If a record contains a picture, drop the picture and copy everything else exactly.

·····

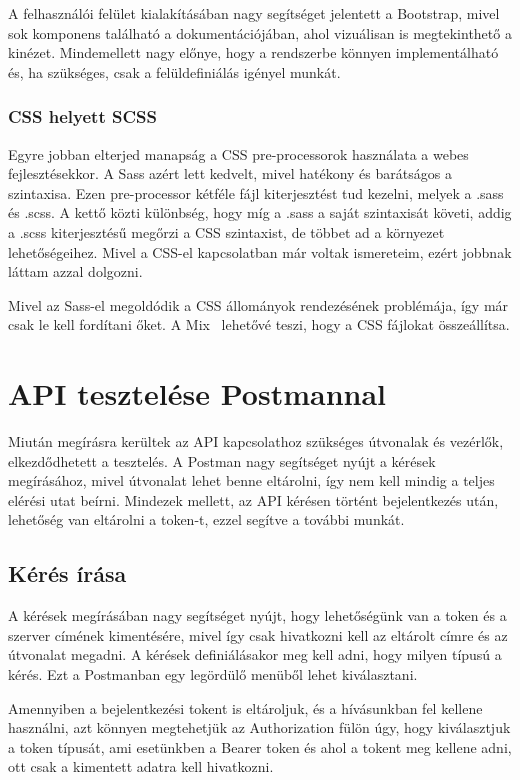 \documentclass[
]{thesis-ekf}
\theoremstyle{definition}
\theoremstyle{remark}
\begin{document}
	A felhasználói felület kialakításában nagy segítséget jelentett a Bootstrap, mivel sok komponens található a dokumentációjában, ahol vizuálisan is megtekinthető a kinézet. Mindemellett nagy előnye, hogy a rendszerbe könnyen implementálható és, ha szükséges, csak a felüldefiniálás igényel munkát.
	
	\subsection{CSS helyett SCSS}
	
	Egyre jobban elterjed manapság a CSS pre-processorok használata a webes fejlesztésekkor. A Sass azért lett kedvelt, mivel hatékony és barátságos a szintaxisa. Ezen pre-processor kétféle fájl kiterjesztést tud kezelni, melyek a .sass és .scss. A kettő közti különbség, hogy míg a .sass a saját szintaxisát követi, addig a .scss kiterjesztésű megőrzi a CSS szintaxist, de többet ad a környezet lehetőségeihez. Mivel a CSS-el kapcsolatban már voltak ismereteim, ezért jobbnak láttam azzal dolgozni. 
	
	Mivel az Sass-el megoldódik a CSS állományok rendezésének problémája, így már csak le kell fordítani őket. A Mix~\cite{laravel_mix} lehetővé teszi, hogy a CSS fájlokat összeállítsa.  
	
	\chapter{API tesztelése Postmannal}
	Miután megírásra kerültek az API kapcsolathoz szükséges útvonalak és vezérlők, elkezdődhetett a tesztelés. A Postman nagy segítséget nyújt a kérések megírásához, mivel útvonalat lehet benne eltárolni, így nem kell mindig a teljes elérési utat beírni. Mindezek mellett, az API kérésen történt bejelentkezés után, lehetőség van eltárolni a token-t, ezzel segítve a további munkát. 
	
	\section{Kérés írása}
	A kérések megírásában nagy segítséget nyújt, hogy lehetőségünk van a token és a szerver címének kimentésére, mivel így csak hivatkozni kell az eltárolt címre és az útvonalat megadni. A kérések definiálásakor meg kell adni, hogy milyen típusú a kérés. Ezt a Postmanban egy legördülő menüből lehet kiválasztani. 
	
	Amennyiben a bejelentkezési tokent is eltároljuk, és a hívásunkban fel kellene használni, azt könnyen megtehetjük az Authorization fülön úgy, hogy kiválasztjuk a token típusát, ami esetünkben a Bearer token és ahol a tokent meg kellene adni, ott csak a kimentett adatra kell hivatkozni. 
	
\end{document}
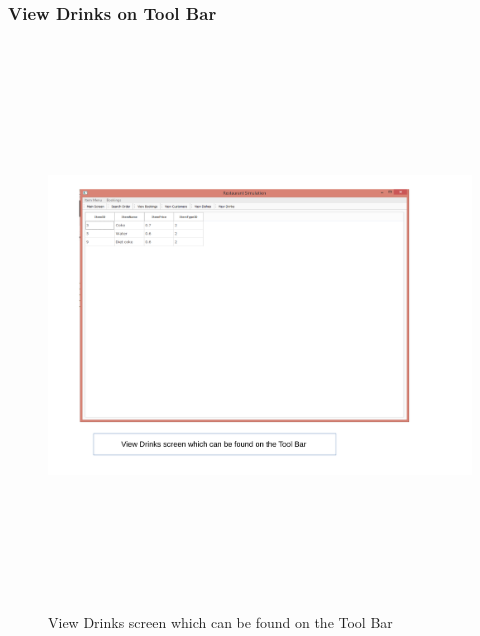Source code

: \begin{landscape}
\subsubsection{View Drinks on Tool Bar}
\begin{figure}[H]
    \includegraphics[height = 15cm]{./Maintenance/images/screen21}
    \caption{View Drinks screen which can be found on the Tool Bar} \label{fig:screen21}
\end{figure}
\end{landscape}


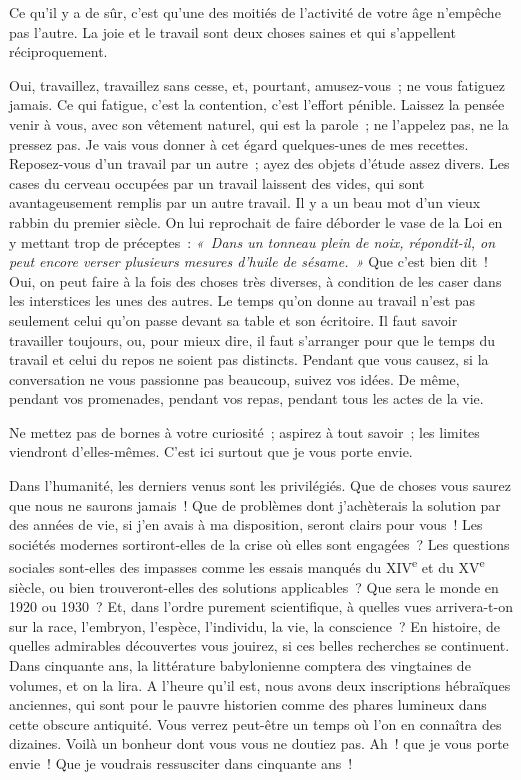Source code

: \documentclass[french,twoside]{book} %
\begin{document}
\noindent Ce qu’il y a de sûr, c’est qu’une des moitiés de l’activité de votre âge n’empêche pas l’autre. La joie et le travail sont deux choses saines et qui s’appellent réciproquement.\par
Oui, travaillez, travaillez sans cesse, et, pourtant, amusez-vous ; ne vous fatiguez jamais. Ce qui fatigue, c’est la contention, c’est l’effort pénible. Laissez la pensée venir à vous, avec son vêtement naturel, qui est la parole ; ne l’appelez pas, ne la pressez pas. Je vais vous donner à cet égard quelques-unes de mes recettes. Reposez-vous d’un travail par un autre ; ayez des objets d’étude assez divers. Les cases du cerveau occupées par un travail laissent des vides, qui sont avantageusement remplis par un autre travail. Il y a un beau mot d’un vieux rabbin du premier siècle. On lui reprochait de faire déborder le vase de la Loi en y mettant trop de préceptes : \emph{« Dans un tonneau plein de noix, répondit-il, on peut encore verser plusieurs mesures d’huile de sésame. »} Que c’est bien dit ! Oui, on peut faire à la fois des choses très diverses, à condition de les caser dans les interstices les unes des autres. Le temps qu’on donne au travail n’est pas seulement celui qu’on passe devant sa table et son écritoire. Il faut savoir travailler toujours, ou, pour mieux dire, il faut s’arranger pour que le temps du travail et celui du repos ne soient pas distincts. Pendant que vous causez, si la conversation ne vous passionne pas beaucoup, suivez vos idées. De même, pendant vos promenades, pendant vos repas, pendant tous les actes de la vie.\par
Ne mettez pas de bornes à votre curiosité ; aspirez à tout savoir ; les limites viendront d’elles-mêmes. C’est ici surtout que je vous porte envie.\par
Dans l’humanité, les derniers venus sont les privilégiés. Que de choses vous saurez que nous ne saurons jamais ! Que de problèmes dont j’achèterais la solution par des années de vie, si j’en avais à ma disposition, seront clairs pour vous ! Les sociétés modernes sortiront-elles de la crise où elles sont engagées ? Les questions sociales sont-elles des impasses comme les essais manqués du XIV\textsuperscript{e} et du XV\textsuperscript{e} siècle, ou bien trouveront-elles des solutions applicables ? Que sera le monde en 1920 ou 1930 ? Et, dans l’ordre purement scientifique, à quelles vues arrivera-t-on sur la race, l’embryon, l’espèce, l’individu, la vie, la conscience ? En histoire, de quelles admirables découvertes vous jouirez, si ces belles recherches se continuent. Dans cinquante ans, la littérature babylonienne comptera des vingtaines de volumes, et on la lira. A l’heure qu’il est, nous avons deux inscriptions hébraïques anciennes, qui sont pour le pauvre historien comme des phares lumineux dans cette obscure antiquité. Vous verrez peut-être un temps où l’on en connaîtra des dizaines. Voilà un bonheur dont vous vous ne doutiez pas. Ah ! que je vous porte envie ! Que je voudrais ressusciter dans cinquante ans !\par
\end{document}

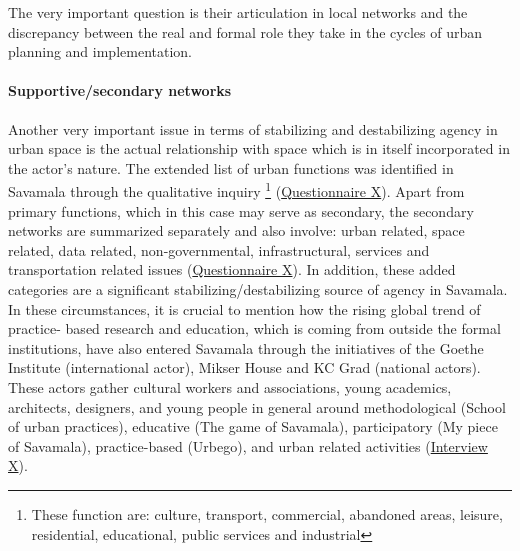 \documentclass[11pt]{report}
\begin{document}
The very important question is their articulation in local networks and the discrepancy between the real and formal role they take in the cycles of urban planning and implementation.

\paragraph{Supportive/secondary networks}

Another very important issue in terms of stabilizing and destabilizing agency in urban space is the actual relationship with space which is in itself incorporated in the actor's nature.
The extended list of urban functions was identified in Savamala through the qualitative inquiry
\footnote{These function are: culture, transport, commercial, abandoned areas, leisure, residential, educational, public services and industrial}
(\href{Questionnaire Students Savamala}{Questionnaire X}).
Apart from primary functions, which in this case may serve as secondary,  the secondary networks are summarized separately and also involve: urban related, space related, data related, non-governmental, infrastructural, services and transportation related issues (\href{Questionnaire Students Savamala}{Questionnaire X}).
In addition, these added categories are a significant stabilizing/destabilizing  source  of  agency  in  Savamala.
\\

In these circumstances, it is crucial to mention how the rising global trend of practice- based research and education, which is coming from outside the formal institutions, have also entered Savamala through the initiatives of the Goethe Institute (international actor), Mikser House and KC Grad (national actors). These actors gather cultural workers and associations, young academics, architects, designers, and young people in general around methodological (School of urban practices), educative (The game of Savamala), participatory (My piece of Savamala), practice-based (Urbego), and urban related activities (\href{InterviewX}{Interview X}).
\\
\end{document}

·····

Written solution:
 \documentclass[
]{thesis-ekf}
\theoremstyle{definition}
\theoremstyle{remark}
\begin{document}
	A felhasználói felület kialakításában nagy segítséget jelentett a Bootstrap, mivel sok komponens található a dokumentációjában, ahol vizuálisan is megtekinthető a kinézet. Mindemellett nagy előnye, hogy a rendszerbe könnyen implementálható és, ha szükséges, csak a felüldefiniálás igényel munkát.
	
	\subsection{CSS helyett SCSS}
	
	Egyre jobban elterjed manapság a CSS pre-processorok használata a webes fejlesztésekkor. A Sass azért lett kedvelt, mivel hatékony és barátságos a szintaxisa. Ezen pre-processor kétféle fájl kiterjesztést tud kezelni, melyek a .sass és .scss. A kettő közti különbség, hogy míg a .sass a saját szintaxisát követi, addig a .scss kiterjesztésű megőrzi a CSS szintaxist, de többet ad a környezet lehetőségeihez. Mivel a CSS-el kapcsolatban már voltak ismereteim, ezért jobbnak láttam azzal dolgozni. 
	
	Mivel az Sass-el megoldódik a CSS állományok rendezésének problémája, így már csak le kell fordítani őket. A Mix~\cite{laravel_mix} lehetővé teszi, hogy a CSS fájlokat összeállítsa.  
	
	\chapter{API tesztelése Postmannal}
	Miután megírásra kerültek az API kapcsolathoz szükséges útvonalak és vezérlők, elkezdődhetett a tesztelés. A Postman nagy segítséget nyújt a kérések megírásához, mivel útvonalat lehet benne eltárolni, így nem kell mindig a teljes elérési utat beírni. Mindezek mellett, az API kérésen történt bejelentkezés után, lehetőség van eltárolni a token-t, ezzel segítve a további munkát. 
	
	\section{Kérés írása}
	A kérések megírásában nagy segítséget nyújt, hogy lehetőségünk van a token és a szerver címének kimentésére, mivel így csak hivatkozni kell az eltárolt címre és az útvonalat megadni. A kérések definiálásakor meg kell adni, hogy milyen típusú a kérés. Ezt a Postmanban egy legördülő menüből lehet kiválasztani. 
	
	Amennyiben a bejelentkezési tokent is eltároljuk, és a hívásunkban fel kellene használni, azt könnyen megtehetjük az Authorization fülön úgy, hogy kiválasztjuk a token típusát, ami esetünkben a Bearer token és ahol a tokent meg kellene adni, ott csak a kimentett adatra kell hivatkozni. 
	
\end{document}
Source code

: \begin{landscape}
\subsubsection{View Drinks on Tool Bar}
\begin{figure}[H]
    \includegraphics[height = 15cm]{./Maintenance/images/screen21}
    \caption{View Drinks screen which can be found on the Tool Bar} \label{fig:screen21}
\end{figure}
\end{landscape}


Source code

: \documentclass[french,twoside]{book} %
\begin{document}
\noindent Ce qu’il y a de sûr, c’est qu’une des moitiés de l’activité de votre âge n’empêche pas l’autre. La joie et le travail sont deux choses saines et qui s’appellent réciproquement.\par
Oui, travaillez, travaillez sans cesse, et, pourtant, amusez-vous ; ne vous fatiguez jamais. Ce qui fatigue, c’est la contention, c’est l’effort pénible. Laissez la pensée venir à vous, avec son vêtement naturel, qui est la parole ; ne l’appelez pas, ne la pressez pas. Je vais vous donner à cet égard quelques-unes de mes recettes. Reposez-vous d’un travail par un autre ; ayez des objets d’étude assez divers. Les cases du cerveau occupées par un travail laissent des vides, qui sont avantageusement remplis par un autre travail. Il y a un beau mot d’un vieux rabbin du premier siècle. On lui reprochait de faire déborder le vase de la Loi en y mettant trop de préceptes : \emph{« Dans un tonneau plein de noix, répondit-il, on peut encore verser plusieurs mesures d’huile de sésame. »} Que c’est bien dit ! Oui, on peut faire à la fois des choses très diverses, à condition de les caser dans les interstices les unes des autres. Le temps qu’on donne au travail n’est pas seulement celui qu’on passe devant sa table et son écritoire. Il faut savoir travailler toujours, ou, pour mieux dire, il faut s’arranger pour que le temps du travail et celui du repos ne soient pas distincts. Pendant que vous causez, si la conversation ne vous passionne pas beaucoup, suivez vos idées. De même, pendant vos promenades, pendant vos repas, pendant tous les actes de la vie.\par
Ne mettez pas de bornes à votre curiosité ; aspirez à tout savoir ; les limites viendront d’elles-mêmes. C’est ici surtout que je vous porte envie.\par
Dans l’humanité, les derniers venus sont les privilégiés. Que de choses vous saurez que nous ne saurons jamais ! Que de problèmes dont j’achèterais la solution par des années de vie, si j’en avais à ma disposition, seront clairs pour vous ! Les sociétés modernes sortiront-elles de la crise où elles sont engagées ? Les questions sociales sont-elles des impasses comme les essais manqués du XIV\textsuperscript{e} et du XV\textsuperscript{e} siècle, ou bien trouveront-elles des solutions applicables ? Que sera le monde en 1920 ou 1930 ? Et, dans l’ordre purement scientifique, à quelles vues arrivera-t-on sur la race, l’embryon, l’espèce, l’individu, la vie, la conscience ? En histoire, de quelles admirables découvertes vous jouirez, si ces belles recherches se continuent. Dans cinquante ans, la littérature babylonienne comptera des vingtaines de volumes, et on la lira. A l’heure qu’il est, nous avons deux inscriptions hébraïques anciennes, qui sont pour le pauvre historien comme des phares lumineux dans cette obscure antiquité. Vous verrez peut-être un temps où l’on en connaîtra des dizaines. Voilà un bonheur dont vous vous ne doutiez pas. Ah ! que je vous porte envie ! Que je voudrais ressusciter dans cinquante ans !\par
\end{document}

 \documentclass[11pt]{report}
\begin{document}
The very important question is their articulation in local networks and the discrepancy between the real and formal role they take in the cycles of urban planning and implementation.

\paragraph{Supportive/secondary networks}

Another very important issue in terms of stabilizing and destabilizing agency in urban space is the actual relationship with space which is in itself incorporated in the actor's nature.
The extended list of urban functions was identified in Savamala through the qualitative inquiry
\footnote{These function are: culture, transport, commercial, abandoned areas, leisure, residential, educational, public services and industrial}
(\href{Questionnaire Students Savamala}{Questionnaire X}).
Apart from primary functions, which in this case may serve as secondary,  the secondary networks are summarized separately and also involve: urban related, space related, data related, non-governmental, infrastructural, services and transportation related issues (\href{Questionnaire Students Savamala}{Questionnaire X}).
In addition, these added categories are a significant stabilizing/destabilizing  source  of  agency  in  Savamala.
\\

In these circumstances, it is crucial to mention how the rising global trend of practice- based research and education, which is coming from outside the formal institutions, have also entered Savamala through the initiatives of the Goethe Institute (international actor), Mikser House and KC Grad (national actors). These actors gather cultural workers and associations, young academics, architects, designers, and young people in general around methodological (School of urban practices), educative (The game of Savamala), participatory (My piece of Savamala), practice-based (Urbego), and urban related activities (\href{InterviewX}{Interview X}).
\\
\end{document}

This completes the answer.